Firstly, apologies that this isn’t the world’s best picture (does anyone really care!?) I took it on the day of Braxton’s 2nd birthday party – which this was made for – and had to cater the entire party and somehow look presentable, oh, and photograph everything at the same time because I run a health food blog so what’s the point in making something healthy if I can’t share it with you all?! But if left little time to actually spend on the photography. I hope you’ll read the post anyway 😉
This was my third attempt at a healthier version of a classic Victoria Sponge.

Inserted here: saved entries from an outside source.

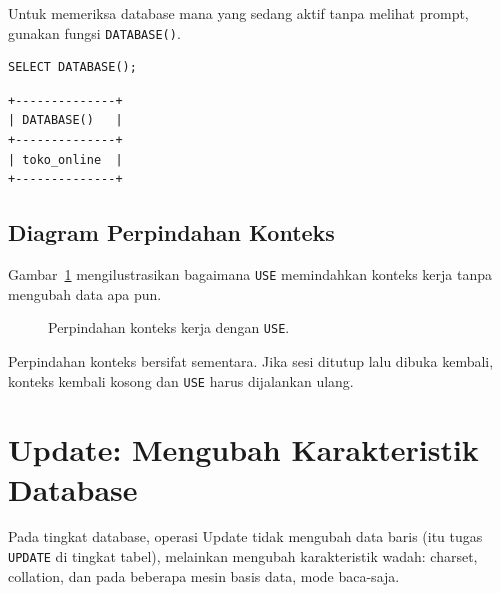 \documentclass[11pt,a4paper]{article}
\begin{document}
Untuk memeriksa database mana yang sedang aktif tanpa melihat prompt, gunakan fungsi \texttt{DATABASE()}.

\begin{lstlisting}[style=code]
SELECT DATABASE();
\end{lstlisting}

\begin{lstlisting}[style=out]
+--------------+
| DATABASE()   |
+--------------+
| toko_online  |
+--------------+
\end{lstlisting}

\subsection{Diagram Perpindahan Konteks}

Gambar~\ref{fig:use-context} mengilustrasikan bagaimana \texttt{USE} memindahkan konteks kerja tanpa mengubah data apa pun.

\begin{figure}[H]
	\centering
	\caption{Perpindahan konteks kerja dengan \texttt{USE}.}
	\label{fig:use-context}
\end{figure}

Perpindahan konteks bersifat sementara. Jika sesi ditutup lalu dibuka kembali, konteks kembali kosong dan \texttt{USE} harus dijalankan ulang.

\section{Update: Mengubah Karakteristik Database}

Pada tingkat database, operasi Update tidak mengubah data baris (itu tugas \texttt{UPDATE} di tingkat tabel), melainkan mengubah karakteristik wadah: charset, collation, dan pada beberapa mesin basis data, mode baca-saja.
\end{document}

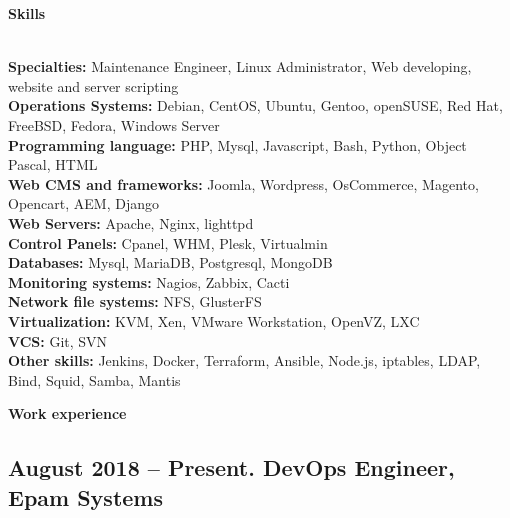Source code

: \documentclass[letterpaper]{article}
\renewcommand{\section}[1]{
  {
    \large \colorbox{my-gray}{
      \begin{minipage}
        {\textwidth-0.175in}
        {\textbf{#1 \vphantom{p\^{E}}}}
      \end{minipage}
    }
  }
}
\begin{document}
\section{Skills}
\label{sec-1}\\
\label{sec-1-1}
\textbf{Specialties:} Maintenance Engineer, Linux Administrator, Web developing, website and server scripting\\
\label{sec-1-2}
\textbf{Operations Systems:} Debian, CentOS, Ubuntu, Gentoo, openSUSE, Red Hat, FreeBSD, Fedora, Windows Server\\
\label{sec-1-3}
\textbf{Programming language:} PHP, Mysql, Javascript, Bash, Python, Object Pascal, HTML\\
\label{sec-1-4}
\textbf{Web CMS and frameworks:} Joomla, Wordpress, OsCommerce, Magento, Opencart, AEM, Django\\
\label{sec-1-5}
\textbf{Web Servers:} Apache, Nginx, lighttpd\\
\label{sec-1-6}
\textbf{Control Panels:} Cpanel, WHM, Plesk, Virtualmin\\
\label{sec-1-7}
\textbf{Databases:} Mysql, MariaDB, Postgresql, MongoDB\\
\label{sec-1-8}
\textbf{Monitoring systems:} Nagios, Zabbix, Cacti\\
\label{sec-1-9}
\textbf{Network file systems:} NFS, GlusterFS\\
\label{sec-1-10}
\textbf{Virtualization:} KVM, Xen, VMware Workstation, OpenVZ, LXC\\
\label{sec-1-11}
\textbf{VCS:} Git, SVN\\
\label{sec-1-12}
\textbf{Other skills:}  Jenkins, Docker, Terraform, Ansible, Node.js, iptables, LDAP, Bind, Squid, Samba, Mantis\\
\section{Work experience}
\label{sec-2}
\subsection{{August 2018 – Present}. DevOps Engineer, Epam Systems}
\label{sec-2-1}
\end{document}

All other test recipes didn’t quite work out so well but this one really did!
In creating Braxton’s birthday party, which you can read about here, I wanted to make sure that everything on offer on the table kept to the same values as our usual diets so it was important that all the cakes were healthy.
A few quick notes with this:
– The coconut palm sugar makes it turn out slightly darker and it definitely works better with normal caster sugar, so totally up to you which one you want to use. It still turns out fine with the coconut palm sugar, but really not as perfect and smooth in texture. If you want it to be free of refined sugar, obviously use the coconut sugar, if you don’t mind the odd bit of sugar, use caster, in same quantities. We don’t have any refined sugar at home but as a choice, I was more interested in this being dairy and egg free
– We’re using coconut yoghurt instead of eggs, so you really need to beat this with a food mixer or whisk for as long as possible, up to 4 minutes even. It will make a difference!
– Once you add the flour, don’t beat anymore, just gently fold
– Use a good quality dairy-free margarine. I use Biona
– Get the cakes into the oven as soon as possible because the raising agents will start working immediately.
– You’ll have to make the jam at least a day before so make sure you’ve done this before you’re ready to make this recipe. You can view the jam recipe here. Do the same, but this time using strawberries
Ready? Let’s go!
200g dairy-free margarine (I used Biona)
300g coconut palm sugar or caster sugar if using
200g dairy-free yoghurt. I used Koko coconut yoghurt
200g oat milk
2 tsp vanilla extract
400g gluten-free self-raising flour (I used Dove’s Farm)
2 tsp baking powder
For the buttercream:
The cream from the top of 3 tins of full-fat coconut milk. Do not use the watery part, just the cream. You can save the watery part for curries or soups
3 tbsp maple syrup
A good serving of homemade chia jam
Dust with icing sugar
First make the buttercream filling by mixing the coconut cream in a bowl with the maple and leaving it in the fridge to set a little.
Preheat the oven to 180* and grease and line two 22cm round cake tins.
Beat the margarine and sugar together for at least 3-4 minutes, until light and fluffy.
Add the yoghurt, oat milk and vanilla to the mixer and continue to beat. The mixture may look a bit curdled, keep beating, and if it still looks curdled, add a few tablespoons of the flour and beat again.
Add the flour and baking powder and SLOWLY fold into the mixture, until fully combined.
Divide the mixture between the two tins and place in the oven to bake for 20 minutes, or until a skewer comes out clean. Leave to cool.
Once fully cool, turn one of them out onto a cake stand or plate, spread the cream on top, generously, then put the jam on top of that (also generously), then place the other cake on top and dust with icing sugar.